こうなったのは、ひとつには外から圧迫をうけ、内から分立してバラバラになってしまいかねない、という恐怖感が根柢にある。二〇世紀のはじめ、各地は列強の勢力範囲に分けられ、以後も英・露の影響でモンゴル・チベットは独立しかけ、「満洲」は日本の手で分離してしまった。中国本土(チャイナプロパー)も軍閥乱立のありさまだった。中華人民共和国以降も、その経験がトラウマとなって、為政者の脳裏にこびりついて離れない。いま現実に、台湾という存在もある。かれらがつねに居丈高なのは、恐怖感の裏返し、怖さのあまり、思わず声を荒らげてしまうのである。

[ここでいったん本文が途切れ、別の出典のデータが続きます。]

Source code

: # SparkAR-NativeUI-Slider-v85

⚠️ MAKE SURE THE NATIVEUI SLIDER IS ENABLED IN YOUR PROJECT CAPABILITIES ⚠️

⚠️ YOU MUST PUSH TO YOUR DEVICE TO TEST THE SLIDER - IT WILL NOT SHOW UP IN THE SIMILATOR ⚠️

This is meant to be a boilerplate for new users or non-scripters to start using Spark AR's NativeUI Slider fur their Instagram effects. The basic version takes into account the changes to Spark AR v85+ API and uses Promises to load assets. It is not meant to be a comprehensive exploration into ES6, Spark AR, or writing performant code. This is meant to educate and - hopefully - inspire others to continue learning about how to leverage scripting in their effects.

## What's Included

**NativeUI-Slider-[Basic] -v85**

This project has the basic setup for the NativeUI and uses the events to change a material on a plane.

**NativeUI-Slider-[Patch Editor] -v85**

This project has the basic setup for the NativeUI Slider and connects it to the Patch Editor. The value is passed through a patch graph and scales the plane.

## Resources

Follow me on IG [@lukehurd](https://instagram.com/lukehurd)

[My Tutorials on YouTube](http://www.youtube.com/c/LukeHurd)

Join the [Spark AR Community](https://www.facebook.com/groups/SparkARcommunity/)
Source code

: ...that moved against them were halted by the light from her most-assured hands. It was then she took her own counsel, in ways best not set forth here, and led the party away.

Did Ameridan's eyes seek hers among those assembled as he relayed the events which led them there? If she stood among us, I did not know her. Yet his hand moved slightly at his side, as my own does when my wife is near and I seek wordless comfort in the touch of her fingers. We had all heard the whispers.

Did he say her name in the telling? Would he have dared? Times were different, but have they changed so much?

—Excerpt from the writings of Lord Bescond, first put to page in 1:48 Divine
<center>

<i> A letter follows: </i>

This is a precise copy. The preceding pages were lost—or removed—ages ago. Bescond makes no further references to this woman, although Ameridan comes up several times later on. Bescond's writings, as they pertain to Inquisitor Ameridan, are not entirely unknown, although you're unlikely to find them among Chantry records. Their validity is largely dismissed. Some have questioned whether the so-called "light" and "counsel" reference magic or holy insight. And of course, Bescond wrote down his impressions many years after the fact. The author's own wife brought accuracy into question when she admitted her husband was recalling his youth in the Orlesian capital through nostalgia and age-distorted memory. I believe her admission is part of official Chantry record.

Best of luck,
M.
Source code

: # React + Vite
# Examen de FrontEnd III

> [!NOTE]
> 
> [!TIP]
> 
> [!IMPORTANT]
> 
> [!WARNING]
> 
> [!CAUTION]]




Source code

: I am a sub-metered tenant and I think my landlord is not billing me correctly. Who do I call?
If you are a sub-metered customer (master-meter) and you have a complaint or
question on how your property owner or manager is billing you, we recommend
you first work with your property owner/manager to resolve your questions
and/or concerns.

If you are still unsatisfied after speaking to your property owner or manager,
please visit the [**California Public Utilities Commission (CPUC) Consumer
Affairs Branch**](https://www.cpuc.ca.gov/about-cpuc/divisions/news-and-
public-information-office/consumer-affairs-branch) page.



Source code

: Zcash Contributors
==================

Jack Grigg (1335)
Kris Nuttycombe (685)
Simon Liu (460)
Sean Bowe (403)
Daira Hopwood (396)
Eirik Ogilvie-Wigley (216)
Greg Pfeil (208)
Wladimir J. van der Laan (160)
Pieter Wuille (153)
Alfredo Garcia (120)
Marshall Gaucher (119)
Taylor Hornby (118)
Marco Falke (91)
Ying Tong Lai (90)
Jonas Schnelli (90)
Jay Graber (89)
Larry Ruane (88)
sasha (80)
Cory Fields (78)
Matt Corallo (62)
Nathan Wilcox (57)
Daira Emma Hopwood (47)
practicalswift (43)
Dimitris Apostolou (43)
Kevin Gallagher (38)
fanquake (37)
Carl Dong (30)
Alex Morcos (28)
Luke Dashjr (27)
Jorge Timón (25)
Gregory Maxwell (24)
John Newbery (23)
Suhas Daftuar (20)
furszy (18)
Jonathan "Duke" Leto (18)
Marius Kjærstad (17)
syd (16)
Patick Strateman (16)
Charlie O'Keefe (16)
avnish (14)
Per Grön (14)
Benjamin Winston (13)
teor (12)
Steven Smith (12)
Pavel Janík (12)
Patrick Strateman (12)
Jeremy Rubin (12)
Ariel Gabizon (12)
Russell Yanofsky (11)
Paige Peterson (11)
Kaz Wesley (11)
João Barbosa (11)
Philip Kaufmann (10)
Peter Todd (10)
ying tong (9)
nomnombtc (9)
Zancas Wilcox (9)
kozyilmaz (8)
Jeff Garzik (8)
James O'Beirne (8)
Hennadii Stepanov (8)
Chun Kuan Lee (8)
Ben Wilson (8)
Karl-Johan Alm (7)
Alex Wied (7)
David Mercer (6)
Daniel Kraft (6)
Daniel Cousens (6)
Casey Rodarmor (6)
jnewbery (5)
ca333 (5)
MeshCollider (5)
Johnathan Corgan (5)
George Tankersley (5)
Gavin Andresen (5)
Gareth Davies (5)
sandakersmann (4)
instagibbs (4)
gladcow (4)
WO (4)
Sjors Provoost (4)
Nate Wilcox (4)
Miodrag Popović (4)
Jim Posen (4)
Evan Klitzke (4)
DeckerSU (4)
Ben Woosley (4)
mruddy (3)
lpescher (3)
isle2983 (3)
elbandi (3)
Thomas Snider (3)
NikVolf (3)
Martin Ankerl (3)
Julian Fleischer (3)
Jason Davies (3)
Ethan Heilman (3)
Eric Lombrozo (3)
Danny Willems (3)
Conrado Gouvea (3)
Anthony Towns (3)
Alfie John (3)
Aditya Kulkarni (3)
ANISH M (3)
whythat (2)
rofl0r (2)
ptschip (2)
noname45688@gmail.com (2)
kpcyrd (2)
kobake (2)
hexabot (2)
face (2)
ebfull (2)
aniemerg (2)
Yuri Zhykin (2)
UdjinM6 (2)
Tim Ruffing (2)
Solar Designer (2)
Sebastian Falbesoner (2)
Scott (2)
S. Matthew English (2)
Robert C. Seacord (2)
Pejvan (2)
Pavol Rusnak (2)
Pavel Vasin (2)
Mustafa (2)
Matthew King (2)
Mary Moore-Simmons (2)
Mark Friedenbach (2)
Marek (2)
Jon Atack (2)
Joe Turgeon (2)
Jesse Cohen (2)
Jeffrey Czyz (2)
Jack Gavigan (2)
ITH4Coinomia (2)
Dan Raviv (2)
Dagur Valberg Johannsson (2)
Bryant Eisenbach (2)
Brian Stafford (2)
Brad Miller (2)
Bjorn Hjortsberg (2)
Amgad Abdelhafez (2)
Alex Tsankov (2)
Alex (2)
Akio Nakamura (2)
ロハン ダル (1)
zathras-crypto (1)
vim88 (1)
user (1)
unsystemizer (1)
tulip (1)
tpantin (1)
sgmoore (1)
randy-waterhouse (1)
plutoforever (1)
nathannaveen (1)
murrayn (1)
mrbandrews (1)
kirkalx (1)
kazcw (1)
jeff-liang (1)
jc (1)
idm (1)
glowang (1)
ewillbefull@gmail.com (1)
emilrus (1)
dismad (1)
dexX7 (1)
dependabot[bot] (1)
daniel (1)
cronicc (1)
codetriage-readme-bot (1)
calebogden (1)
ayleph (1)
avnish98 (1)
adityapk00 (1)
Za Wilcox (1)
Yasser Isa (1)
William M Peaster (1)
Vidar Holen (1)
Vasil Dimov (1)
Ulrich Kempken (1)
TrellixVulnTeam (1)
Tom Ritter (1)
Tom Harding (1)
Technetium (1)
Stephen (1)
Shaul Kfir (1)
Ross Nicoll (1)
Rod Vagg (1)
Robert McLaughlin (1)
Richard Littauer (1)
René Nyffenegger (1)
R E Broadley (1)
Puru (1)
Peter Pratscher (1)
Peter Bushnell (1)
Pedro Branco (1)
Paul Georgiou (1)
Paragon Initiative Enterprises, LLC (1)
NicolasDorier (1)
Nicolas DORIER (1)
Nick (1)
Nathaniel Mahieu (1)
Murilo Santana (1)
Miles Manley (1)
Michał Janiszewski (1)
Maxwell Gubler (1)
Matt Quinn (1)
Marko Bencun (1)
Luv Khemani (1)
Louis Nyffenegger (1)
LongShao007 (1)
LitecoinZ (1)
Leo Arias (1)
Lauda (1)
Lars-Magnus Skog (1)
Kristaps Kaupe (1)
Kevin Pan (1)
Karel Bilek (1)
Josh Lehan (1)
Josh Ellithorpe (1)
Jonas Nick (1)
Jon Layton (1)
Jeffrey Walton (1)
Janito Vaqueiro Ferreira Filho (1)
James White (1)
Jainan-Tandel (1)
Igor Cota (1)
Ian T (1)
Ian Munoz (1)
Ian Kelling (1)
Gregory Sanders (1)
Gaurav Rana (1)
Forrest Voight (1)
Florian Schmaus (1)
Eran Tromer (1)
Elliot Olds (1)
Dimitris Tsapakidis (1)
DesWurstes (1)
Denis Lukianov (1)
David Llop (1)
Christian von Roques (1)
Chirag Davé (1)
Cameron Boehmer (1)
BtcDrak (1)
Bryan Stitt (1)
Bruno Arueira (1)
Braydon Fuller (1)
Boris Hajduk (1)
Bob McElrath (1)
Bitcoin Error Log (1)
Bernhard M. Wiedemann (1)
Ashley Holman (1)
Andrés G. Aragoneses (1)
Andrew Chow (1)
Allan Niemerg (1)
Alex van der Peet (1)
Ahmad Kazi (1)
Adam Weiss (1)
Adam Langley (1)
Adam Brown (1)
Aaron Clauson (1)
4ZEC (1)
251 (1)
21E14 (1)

いまひとつは、中華思想のイデオロギーである。いまや儒教の教義・規範は通用しないけれども、身についた「上から目線」の行動様式からは、容易に脱却できない。むしろ主権の確立・領土の画定・国民の形成は、それをテコにすすめられた。たとえば、モンゴル・チベットは自分たちより下位に属するので、上位の漢人の「領土」に編入して同化すべきだ、といった論理になる。ほかも同断、かつて中国に従属したことがあれば、「領土主権」を有す、という言い分であり、「尖閣」ももちろん例外ではない。
それが反撥をまねき、中国のいわゆる民族問題を醸成しているのは周知のとおり、つまりnationがなお完成していないことのあらわれである。nationのないところに、「ナショナリズム」は存在しえない。「自己愛」のみが先にたつ。「愛国無罪」のスローガンなど、その典型である。モンゴル人やチベット人、あるいは朝鮮人・日本人に対する漢人の態度が、往々にして独善的で、中華思想にみまがうのも故なきことではない。